Today we have a heartfelt guest post from
who I met back in August. Grace entered Elon’s playground in June with authenticity and boldness. Her voice is desperately needed in a digital world that feels more filtered than ever.I hope you enjoy this piece.
— DKH
I’ve loved many times in my life.
Deeply, exquisitely, painfully.
My first love was sound.
It bloomed through the vibrations of my mother’s laughter, the colors of a symphony, and the soft and hard contours of language.
I knew the different pitches in the barks of the neighbor’s dog, the snap of sizzling oil when my mother made my favorite meal, the alarming slam of the car door when my father came home.
I understood life through sound and learned terror through its absence.
The first lesson my parents taught me was the absoluteness of silence.
I was never to speak of what happened within our walls. Uttering aloud what was solely meant for family would bring dishonor and shame to our name.
I felt it. Always.
The silence of the unspoken rattling against my chest, asking for release.
But fear kept it firmly in check. Instead, I retreated deeper within and found solace at the piano.

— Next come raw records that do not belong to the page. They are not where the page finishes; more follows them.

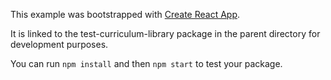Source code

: This example was bootstrapped with [Create React App](https://github.com/facebook/create-react-app).

It is linked to the test-curriculum-library package in the parent directory for development purposes.

You can run `npm install` and then `npm start` to test your package.
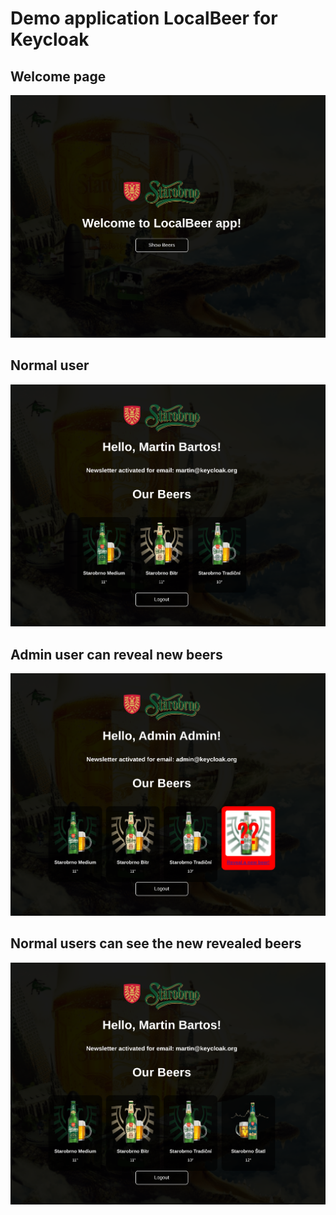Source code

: # Demo application LocalBeer for Keycloak

## Welcome page
<img src="resources/img/01-welcome.png">

## Normal user
<img src="resources/img/02-normal-user.png">

## Admin user can reveal new beers
<img src="resources/img/03-admin-user.png">

## Normal users can see the new revealed beers
<img src="resources/img/04-normal-user-revealed.png">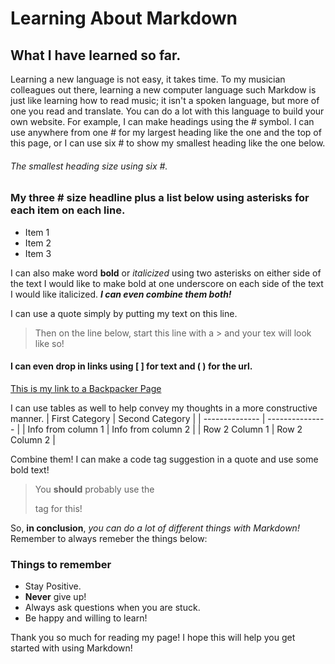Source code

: # Learning About Markdown

## What I have learned so far.
Learning a new language is not easy, it takes time. To my musician colleagues out there, learning a new computer language such Markdow is just like learning how to read music; it isn't a spoken language, but more of one you read and translate. You can do a lot with this language to build your own website. For example, I can make headings using the # symbol. I can use anywhere from one # for my largest heading like the one and the top of this page, or I can use six # to show my smallest heading like the one below.

###### The smallest heading size using six #.

### My three # size headline plus a list below using asterisks for each item on each line.
* Item 1
* Item 2
* Item 3

I can also make word **bold** or _italicized_ using two asterisks on either side of the text I would like to make bold at one underscore on each side of the text I would like italicized. **_I can even combine them both!_**

I can use a quote simply by putting my text on this line.
> Then on the line below, start this line with a > and your tex will look like so!

#### I can even drop in links using [ ] for text and ( ) for the url.
[This is my link to a Backpacker Page](https://www.backcountry.com)

I can use tables as well to help convey my thoughts in a more constructive manner.
| First Category | Second Category |
| -------------- | --------------- |
| Info from column 1 | Info from column 2 |
| Row 2 Column 1 | Row 2 Column 2 |

Combine them! I can make a code tag suggestion in a quote and use some bold text!
> You **should** probably use the <p> tag for this!

So, **in conclusion**, _you can do a lot of different things with Markdown!_ Remember to always remeber the things below:
### Things to remember
- Stay Positive.
- **Never** give up!
- Always ask questions when you are stuck.
- Be happy and willing to learn!

Thank you so much for reading my page! I hope this will help you get started with using Markdown!
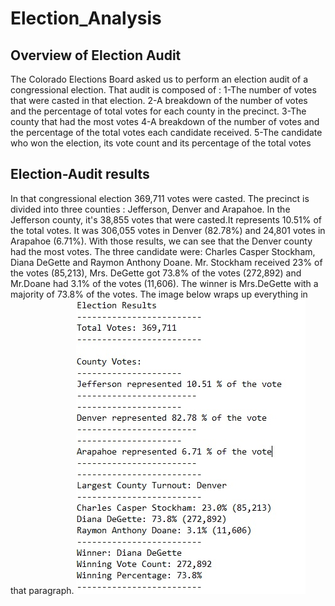 # Election_Analysis

## Overview of Election Audit
The Colorado Elections Board asked us to perform an election audit of a congressional election. That audit is composed of : 
1-The number of votes that were casted in that election.
2-A breakdown of the number of votes and the percentage of total votes for each county in the precinct.
3-The county that had the most votes
4-A breakdown of the number of votes and the percentage of the total votes each candidate received.
5-The candidate who won the election, its vote count and its percentage of the total votes

## Election-Audit results
In that congressional election 369,711 votes were casted. The precinct is divided into three counties : Jefferson, Denver and Arapahoe. In the Jefferson county, it's 38,855 votes that were casted.It represents 10.51% of the total votes. It was 306,055 votes in Denver (82.78%) and 24,801 votes in Arapahoe (6.71%). With those results, we can see that the Denver county had the most votes. The three candidate were: Charles Casper Stockham, Diana DeGette and Raymon Anthony Doane. Mr. Stockham received 23% of the votes (85,213), Mrs. DeGette got 73.8% of the votes (272,892) and Mr.Doane had 3.1% of the votes (11,606). The winner is Mrs.DeGette with a majority of 73.8% of the votes. The image below wraps up everything in that paragraph. 
![](images/election_results.jpg)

Music became my voice. I uncovered it in the tender yearning of a cadence and the shimmer of harmonies.
My father’s fingers, curled tight into meaty fists, pounded out his own kind of music, a terrifying dissonance that produced nightmares, kept my mother pale and distant, and made my brother cry in dark corners.
Each time I played, I reminded myself that my hands were different.
My fingers stroked and leaped across the keys, cajoling the instrument to breathe life into sound, to create not destroy.
What emerged from the piano was both me and not me.
Who I was filtered through another’s language: the purity of Bach, the restlessness of Schumann, the poetic melancholy of Chopin, the torrential passion of Liszt and Rachmaninoff.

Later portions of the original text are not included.